> **Data for analysis**:
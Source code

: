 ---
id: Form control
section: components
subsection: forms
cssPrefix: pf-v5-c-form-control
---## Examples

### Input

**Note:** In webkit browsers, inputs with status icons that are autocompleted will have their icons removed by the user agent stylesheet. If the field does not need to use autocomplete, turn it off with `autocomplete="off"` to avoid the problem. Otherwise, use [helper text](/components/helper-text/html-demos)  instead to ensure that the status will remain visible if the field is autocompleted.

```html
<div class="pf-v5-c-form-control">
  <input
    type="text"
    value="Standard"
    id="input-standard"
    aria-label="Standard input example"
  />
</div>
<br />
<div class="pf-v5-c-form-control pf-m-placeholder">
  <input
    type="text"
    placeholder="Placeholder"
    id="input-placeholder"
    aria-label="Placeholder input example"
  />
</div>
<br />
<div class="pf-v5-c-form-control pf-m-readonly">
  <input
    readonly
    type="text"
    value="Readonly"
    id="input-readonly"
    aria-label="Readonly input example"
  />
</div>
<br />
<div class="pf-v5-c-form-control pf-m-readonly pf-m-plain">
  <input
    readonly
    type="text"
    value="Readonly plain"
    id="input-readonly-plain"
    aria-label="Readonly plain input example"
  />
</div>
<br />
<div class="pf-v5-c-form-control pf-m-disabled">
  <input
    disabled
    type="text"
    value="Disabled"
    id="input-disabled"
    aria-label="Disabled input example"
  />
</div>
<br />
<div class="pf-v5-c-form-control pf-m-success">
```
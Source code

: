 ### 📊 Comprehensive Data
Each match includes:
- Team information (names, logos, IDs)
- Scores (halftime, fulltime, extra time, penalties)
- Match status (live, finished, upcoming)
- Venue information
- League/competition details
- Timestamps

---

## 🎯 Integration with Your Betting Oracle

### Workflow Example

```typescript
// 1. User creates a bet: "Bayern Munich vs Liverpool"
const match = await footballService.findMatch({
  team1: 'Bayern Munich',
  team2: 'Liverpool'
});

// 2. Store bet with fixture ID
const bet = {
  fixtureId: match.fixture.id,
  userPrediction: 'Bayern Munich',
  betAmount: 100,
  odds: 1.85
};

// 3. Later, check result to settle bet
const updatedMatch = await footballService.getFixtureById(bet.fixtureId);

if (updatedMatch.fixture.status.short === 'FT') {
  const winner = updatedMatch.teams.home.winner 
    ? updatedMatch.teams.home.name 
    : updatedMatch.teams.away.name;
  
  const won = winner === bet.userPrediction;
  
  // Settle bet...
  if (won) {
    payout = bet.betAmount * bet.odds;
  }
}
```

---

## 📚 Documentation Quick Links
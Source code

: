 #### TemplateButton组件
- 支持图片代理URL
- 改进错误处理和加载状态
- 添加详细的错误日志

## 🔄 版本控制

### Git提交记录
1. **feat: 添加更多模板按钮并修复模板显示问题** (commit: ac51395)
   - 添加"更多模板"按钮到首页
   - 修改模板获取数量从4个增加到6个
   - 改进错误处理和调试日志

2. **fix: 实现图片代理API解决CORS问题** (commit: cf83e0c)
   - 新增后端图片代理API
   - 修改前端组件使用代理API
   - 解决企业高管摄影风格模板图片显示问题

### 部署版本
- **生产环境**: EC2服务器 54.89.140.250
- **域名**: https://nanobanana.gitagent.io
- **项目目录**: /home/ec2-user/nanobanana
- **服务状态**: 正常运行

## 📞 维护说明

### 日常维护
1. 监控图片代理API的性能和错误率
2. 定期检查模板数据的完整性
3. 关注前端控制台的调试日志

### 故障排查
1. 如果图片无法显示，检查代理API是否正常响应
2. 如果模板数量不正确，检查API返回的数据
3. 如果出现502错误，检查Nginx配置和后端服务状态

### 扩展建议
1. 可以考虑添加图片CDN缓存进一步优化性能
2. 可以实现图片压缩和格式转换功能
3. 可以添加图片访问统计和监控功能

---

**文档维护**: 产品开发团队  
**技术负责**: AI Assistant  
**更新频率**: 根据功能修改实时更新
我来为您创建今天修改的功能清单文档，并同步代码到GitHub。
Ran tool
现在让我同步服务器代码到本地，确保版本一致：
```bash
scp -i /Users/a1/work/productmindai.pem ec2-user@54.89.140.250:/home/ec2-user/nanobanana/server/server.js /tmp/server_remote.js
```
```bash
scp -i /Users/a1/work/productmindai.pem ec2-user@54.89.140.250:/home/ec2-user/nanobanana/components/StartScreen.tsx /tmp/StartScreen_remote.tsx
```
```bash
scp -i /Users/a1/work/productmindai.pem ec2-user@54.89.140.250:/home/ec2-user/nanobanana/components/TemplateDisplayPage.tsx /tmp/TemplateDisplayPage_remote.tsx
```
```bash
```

> **Task instructions**: Filter the records above and copy every line that contains the word "information".

> **Response to the exercise**:
- Team information (names, logos, IDs)
- Venue information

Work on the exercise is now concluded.